### EXERCISE DETAILS
Among the records that follow, find the line with "This distro is based" and the line with "and write your". Set down those lines and all lines between them exactly, without adding anything.

### STORED DATA
........

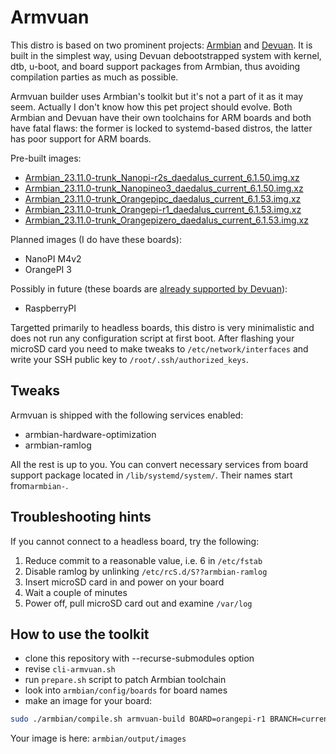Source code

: # Armvuan

This distro is based on two prominent projects: [Armbian](https://www.armbian.com) and [Devuan](https://www.devuan.org).
It is built in the simplest way, using Devuan debootstrapped system with kernel, dtb,
u-boot, and board support packages from Armbian, thus avoiding compilation parties as much as possible.

Armvuan builder uses Armbian's toolkit but it's not a part of it as it may seem.
Actually I don't know how this pet project should evolve.
Both Armbian and Devuan have their own toolchains for ARM boards and both have fatal flaws:
the former is locked to systemd-based distros, the latter has poor support for ARM boards.

Pre-built images:
* [Armbian_23.11.0-trunk_Nanopi-r2s_daedalus_current_6.1.50.img.xz](https://github.com/declassed-art/armvuan/releases/download/daedalus/Armbian_23.11.0-trunk_Nanopi-r2s_daedalus_current_6.1.50.img.xz)
* [Armbian_23.11.0-trunk_Nanopineo3_daedalus_current_6.1.50.img.xz](https://github.com/declassed-art/armvuan/releases/download/daedalus/Armbian_23.11.0-trunk_Nanopineo3_daedalus_current_6.1.50.img.xz)
* [Armbian_23.11.0-trunk_Orangepipc_daedalus_current_6.1.53.img.xz](https://github.com/declassed-art/armvuan/releases/download/daedalus/Armbian_23.11.0-trunk_Orangepipc_daedalus_current_6.1.53.img.xz)
* [Armbian_23.11.0-trunk_Orangepi-r1_daedalus_current_6.1.53.img.xz](https://github.com/declassed-art/armvuan/releases/download/daedalus/Armbian_23.11.0-trunk_Orangepi-r1_daedalus_current_6.1.53.img.xz)
* [Armbian_23.11.0-trunk_Orangepizero_daedalus_current_6.1.53.img.xz](https://github.com/declassed-art/armvuan/releases/download/daedalus/Armbian_23.11.0-trunk_Orangepizero_daedalus_current_6.1.53.img.xz)

Planned images (I do have these boards):
* NanoPI M4v2
* OrangePI 3

Possibly in future (these boards are [already supported by Devuan](https://arm-files.devuan.org/)):
* RaspberryPI

Targetted primarily to headless boards, this distro is very minimalistic
and does not run any configuration script at first boot.
After flashing your microSD card you need to make tweaks to `/etc/network/interfaces`
and write your SSH public key to `/root/.ssh/authorized_keys`.

## Tweaks

Armvuan is shipped with the following services enabled:
* armbian-hardware-optimization
* armbian-ramlog

All the rest is up to you. You can convert necessary services
from board support package located in `/lib/systemd/system/`.
Their names start from`armbian-`.

## Troubleshooting hints

If you cannot connect to a headless board, try the following:

1. Reduce commit to a reasonable value, i.e. 6 in `/etc/fstab`
2. Disable ramlog by unlinking `/etc/rcS.d/S??armbian-ramlog`
3. Insert microSD card in and power on your board
4. Wait a couple of minutes
5. Power off, pull microSD card out and examine `/var/log`

## How to use the toolkit

* clone this repository with --recurse-submodules option
* revise `cli-armvuan.sh`
* run `prepare.sh` script to patch Armbian toolchain
* look into `armbian/config/boards` for board names
* make an image for your board:
``` bash
sudo ./armbian/compile.sh armvuan-build BOARD=orangepi-r1 BRANCH=current RELEASE=daedalus
```

Your image is here: `armbian/output/images`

........

### REPLY TO THE TASK
This distro is based on two prominent projects: [Armbian](https://www.armbian.com) and [Devuan](https://www.devuan.org).
It is built in the simplest way, using Devuan debootstrapped system with kernel, dtb,
u-boot, and board support packages from Armbian, thus avoiding compilation parties as much as possible.

Armvuan builder uses Armbian's toolkit but it's not a part of it as it may seem.
Actually I don't know how this pet project should evolve.
Both Armbian and Devuan have their own toolchains for ARM boards and both have fatal flaws:
the former is locked to systemd-based distros, the latter has poor support for ARM boards.

Pre-built images:
* [Armbian_23.11.0-trunk_Nanopi-r2s_daedalus_current_6.1.50.img.xz](https://github.com/declassed-art/armvuan/releases/download/daedalus/Armbian_23.11.0-trunk_Nanopi-r2s_daedalus_current_6.1.50.img.xz)
* [Armbian_23.11.0-trunk_Nanopineo3_daedalus_current_6.1.50.img.xz](https://github.com/declassed-art/armvuan/releases/download/daedalus/Armbian_23.11.0-trunk_Nanopineo3_daedalus_current_6.1.50.img.xz)
* [Armbian_23.11.0-trunk_Orangepipc_daedalus_current_6.1.53.img.xz](https://github.com/declassed-art/armvuan/releases/download/daedalus/Armbian_23.11.0-trunk_Orangepipc_daedalus_current_6.1.53.img.xz)
* [Armbian_23.11.0-trunk_Orangepi-r1_daedalus_current_6.1.53.img.xz](https://github.com/declassed-art/armvuan/releases/download/daedalus/Armbian_23.11.0-trunk_Orangepi-r1_daedalus_current_6.1.53.img.xz)
* [Armbian_23.11.0-trunk_Orangepizero_daedalus_current_6.1.53.img.xz](https://github.com/declassed-art/armvuan/releases/download/daedalus/Armbian_23.11.0-trunk_Orangepizero_daedalus_current_6.1.53.img.xz)

Planned images (I do have these boards):
* NanoPI M4v2
* OrangePI 3

Possibly in future (these boards are [already supported by Devuan](https://arm-files.devuan.org/)):
* RaspberryPI

Targetted primarily to headless boards, this distro is very minimalistic
and does not run any configuration script at first boot.
After flashing your microSD card you need to make tweaks to `/etc/network/interfaces`
and write your SSH public key to `/root/.ssh/authorized_keys`.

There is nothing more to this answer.